Voters may come to see such calibration as still more political spin. But Brown’s advisers hope the coming economic fragility (GDP growth is slowing, the housing market is weakening) will play to his strengths. Cameron, predictably, told the House of Commons recently it will all end in tears for Brown: “He can talk about long-termism all he likes, but everybody knows it’s just a smokescreen for the short-term mess that he’s made.”
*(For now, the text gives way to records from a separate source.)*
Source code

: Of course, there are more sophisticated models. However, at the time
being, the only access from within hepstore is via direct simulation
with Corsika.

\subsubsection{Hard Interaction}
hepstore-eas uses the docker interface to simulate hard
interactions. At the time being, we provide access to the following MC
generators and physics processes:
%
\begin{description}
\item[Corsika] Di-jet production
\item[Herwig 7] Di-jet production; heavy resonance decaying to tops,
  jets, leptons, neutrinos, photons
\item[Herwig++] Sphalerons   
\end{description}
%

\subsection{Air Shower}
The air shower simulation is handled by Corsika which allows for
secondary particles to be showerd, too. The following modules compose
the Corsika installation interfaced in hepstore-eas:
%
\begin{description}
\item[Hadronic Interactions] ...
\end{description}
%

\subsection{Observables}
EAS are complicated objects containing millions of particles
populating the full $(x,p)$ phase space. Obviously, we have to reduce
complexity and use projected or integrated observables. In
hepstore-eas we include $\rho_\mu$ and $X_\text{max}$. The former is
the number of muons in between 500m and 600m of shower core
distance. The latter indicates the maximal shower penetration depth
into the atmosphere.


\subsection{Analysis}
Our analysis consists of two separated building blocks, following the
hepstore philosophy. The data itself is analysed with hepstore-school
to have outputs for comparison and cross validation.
With the next general election not expected until 2009 or 2010, both parties are in it for the long haul. Brown “has time on his hands, but it won’t be easy,” says Blair biographer Peter Snowdon. Many Labour foot soldiers agree, and worry that Cameron, as he moves his still-unreconstructed party to the center, will continue to lay claim to erstwhile Labour issues like combating climate change and restoring the National Health Service to its former glory. “Labour has a good brand but bad marketing,” says a Labour M.P. who did not want to be quoted by name when criticizing his leader. “The Conservatives have no brand but good marketing.” Brown has two years or less to get it right.